» Work to complete
Range to reproduce from the entries below: the line with "To specify the number of CPU", the line with "Value -> (string)", and every line in between. Give them exactly and give nothing else.

» Data
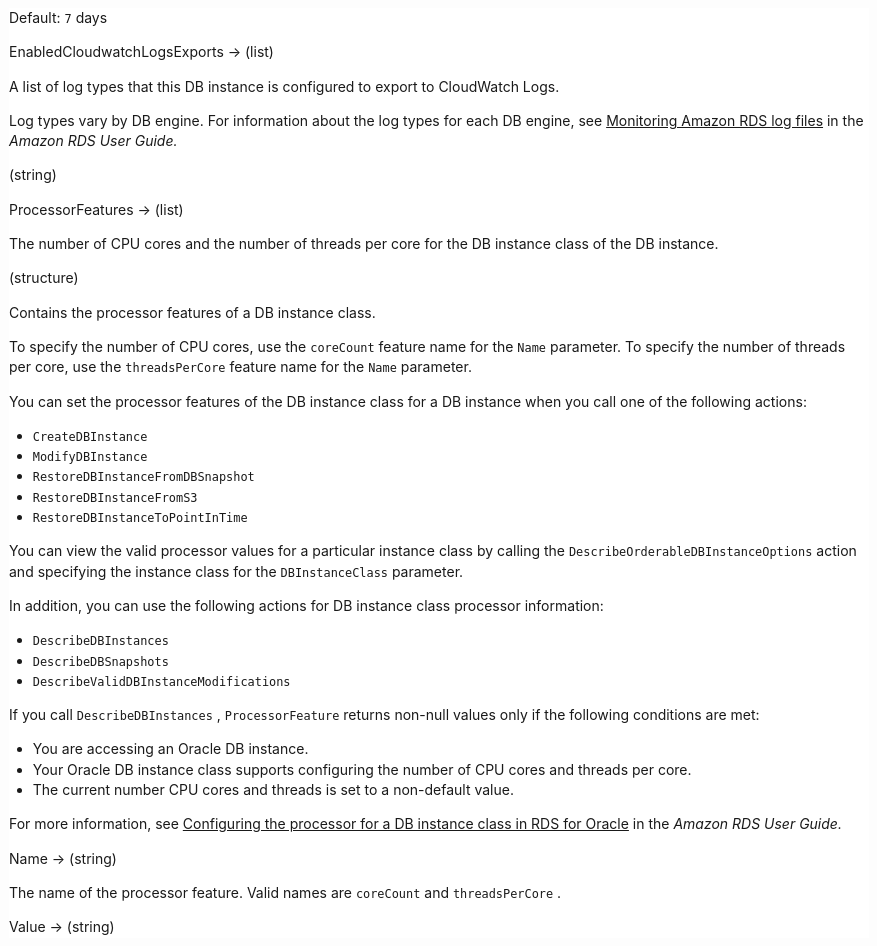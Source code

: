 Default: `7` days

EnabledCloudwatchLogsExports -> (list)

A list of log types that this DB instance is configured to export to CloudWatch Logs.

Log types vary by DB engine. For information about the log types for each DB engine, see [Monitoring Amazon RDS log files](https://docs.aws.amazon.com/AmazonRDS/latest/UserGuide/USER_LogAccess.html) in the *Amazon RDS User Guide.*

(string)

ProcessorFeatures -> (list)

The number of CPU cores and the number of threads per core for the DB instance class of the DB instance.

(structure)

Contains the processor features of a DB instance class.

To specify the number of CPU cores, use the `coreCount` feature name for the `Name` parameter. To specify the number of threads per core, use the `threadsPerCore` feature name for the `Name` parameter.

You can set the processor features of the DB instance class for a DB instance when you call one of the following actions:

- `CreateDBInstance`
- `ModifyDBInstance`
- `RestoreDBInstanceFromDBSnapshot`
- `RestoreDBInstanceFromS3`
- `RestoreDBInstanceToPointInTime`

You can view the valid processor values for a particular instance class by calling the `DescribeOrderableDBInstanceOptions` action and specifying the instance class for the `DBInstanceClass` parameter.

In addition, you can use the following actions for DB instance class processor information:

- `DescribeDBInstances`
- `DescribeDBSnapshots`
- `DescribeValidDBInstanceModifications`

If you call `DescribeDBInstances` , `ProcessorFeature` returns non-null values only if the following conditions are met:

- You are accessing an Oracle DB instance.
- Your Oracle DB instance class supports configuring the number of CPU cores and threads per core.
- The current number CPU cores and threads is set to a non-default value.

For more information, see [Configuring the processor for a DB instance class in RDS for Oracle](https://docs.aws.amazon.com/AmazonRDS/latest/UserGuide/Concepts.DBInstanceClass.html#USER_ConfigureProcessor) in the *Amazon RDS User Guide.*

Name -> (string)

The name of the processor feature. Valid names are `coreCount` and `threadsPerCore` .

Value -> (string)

==

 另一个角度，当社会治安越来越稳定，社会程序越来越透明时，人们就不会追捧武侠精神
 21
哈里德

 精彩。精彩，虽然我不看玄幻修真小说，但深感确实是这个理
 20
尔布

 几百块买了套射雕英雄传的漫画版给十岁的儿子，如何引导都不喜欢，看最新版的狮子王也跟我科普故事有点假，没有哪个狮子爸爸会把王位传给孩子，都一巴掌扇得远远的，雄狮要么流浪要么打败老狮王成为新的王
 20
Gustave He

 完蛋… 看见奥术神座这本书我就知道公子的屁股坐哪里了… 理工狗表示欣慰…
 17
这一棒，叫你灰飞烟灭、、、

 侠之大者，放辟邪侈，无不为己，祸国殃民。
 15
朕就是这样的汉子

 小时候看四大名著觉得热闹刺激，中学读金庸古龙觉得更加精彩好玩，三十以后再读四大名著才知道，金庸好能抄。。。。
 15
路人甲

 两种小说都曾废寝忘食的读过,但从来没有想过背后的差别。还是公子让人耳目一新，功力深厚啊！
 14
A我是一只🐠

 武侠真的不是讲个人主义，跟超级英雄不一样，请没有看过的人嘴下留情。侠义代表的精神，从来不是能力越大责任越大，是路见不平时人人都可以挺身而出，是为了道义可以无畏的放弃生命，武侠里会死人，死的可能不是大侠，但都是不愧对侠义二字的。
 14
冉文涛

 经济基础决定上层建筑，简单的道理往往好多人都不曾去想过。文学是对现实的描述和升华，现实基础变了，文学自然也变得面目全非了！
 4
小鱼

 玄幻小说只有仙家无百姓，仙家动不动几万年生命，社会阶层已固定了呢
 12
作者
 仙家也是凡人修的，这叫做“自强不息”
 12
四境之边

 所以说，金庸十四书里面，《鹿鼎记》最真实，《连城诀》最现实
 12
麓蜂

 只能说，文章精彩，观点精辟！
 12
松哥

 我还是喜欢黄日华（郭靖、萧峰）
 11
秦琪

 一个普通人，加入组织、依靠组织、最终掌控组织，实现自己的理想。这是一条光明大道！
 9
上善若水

» Solution to this exercise
To specify the number of CPU cores, use the `coreCount` feature name for the `Name` parameter. To specify the number of threads per core, use the `threadsPerCore` feature name for the `Name` parameter.

You can set the processor features of the DB instance class for a DB instance when you call one of the following actions:

- `CreateDBInstance`
- `ModifyDBInstance`
- `RestoreDBInstanceFromDBSnapshot`
- `RestoreDBInstanceFromS3`
- `RestoreDBInstanceToPointInTime`

You can view the valid processor values for a particular instance class by calling the `DescribeOrderableDBInstanceOptions` action and specifying the instance class for the `DBInstanceClass` parameter.

In addition, you can use the following actions for DB instance class processor information:

- `DescribeDBInstances`
- `DescribeDBSnapshots`
- `DescribeValidDBInstanceModifications`

If you call `DescribeDBInstances` , `ProcessorFeature` returns non-null values only if the following conditions are met:

- You are accessing an Oracle DB instance.
- Your Oracle DB instance class supports configuring the number of CPU cores and threads per core.
- The current number CPU cores and threads is set to a non-default value.

For more information, see [Configuring the processor for a DB instance class in RDS for Oracle](https://docs.aws.amazon.com/AmazonRDS/latest/UserGuide/Concepts.DBInstanceClass.html#USER_ConfigureProcessor) in the *Amazon RDS User Guide.*

Name -> (string)

The name of the processor feature. Valid names are `coreCount` and `threadsPerCore` .

Value -> (string)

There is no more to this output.